__EXERCISE DETAILS__. Start at the line containing "in that situation" and transcribe every line exactly through the end of the records below, and only those lines.

::: AVAILABLE DATA :::

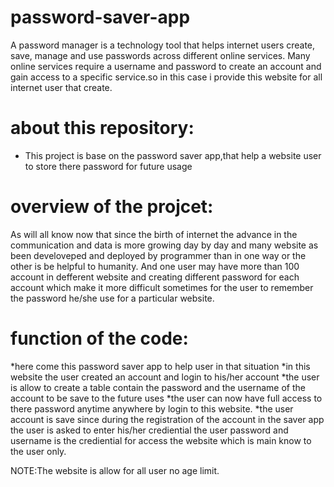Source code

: # password-saver-app
A password manager is a technology tool that helps internet users create, save, manage and use passwords across different online services. Many online services require a username and password to create an account and gain access to a specific service.so in this case i provide this website for all internet user that create.

# about this repository:
* This project is base on the password saver app,that help a website user to store there password for future usage

# overview of the projcet:
As will all know now that since the birth of internet the advance in the communication and data is more growing day by day
and many website as been develoveped and deployed by programmer than in one way or the other is be helpful to humanity.
And one user may have more than 100 account in defferent website and creating different password for each account which make it more difficult sometimes for the user to remember the password he/she use for a particular website.

# function of the code:
*here come this password saver app to help user in that situation
*in this website the user created an account and login to his/her account 
*the user is allow to create a table contain the password and the username of the account to be save to the future uses
*the user can now have full access to there password anytime anywhere by login to this website.
*the user account is save since during the registration of the account in the saver app the user is asked to enter his/her crediential
the user password and username is the crediential for access the website which is main know to the user only.

NOTE:The website is allow for all user no age limit.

:::

__SOLUTION TO THE PROBLEM__.
*here come this password saver app to help user in that situation
*in this website the user created an account and login to his/her account 
*the user is allow to create a table contain the password and the username of the account to be save to the future uses
*the user can now have full access to there password anytime anywhere by login to this website.
*the user account is save since during the registration of the account in the saver app the user is asked to enter his/her crediential
the user password and username is the crediential for access the website which is main know to the user only.

NOTE:The website is allow for all user no age limit.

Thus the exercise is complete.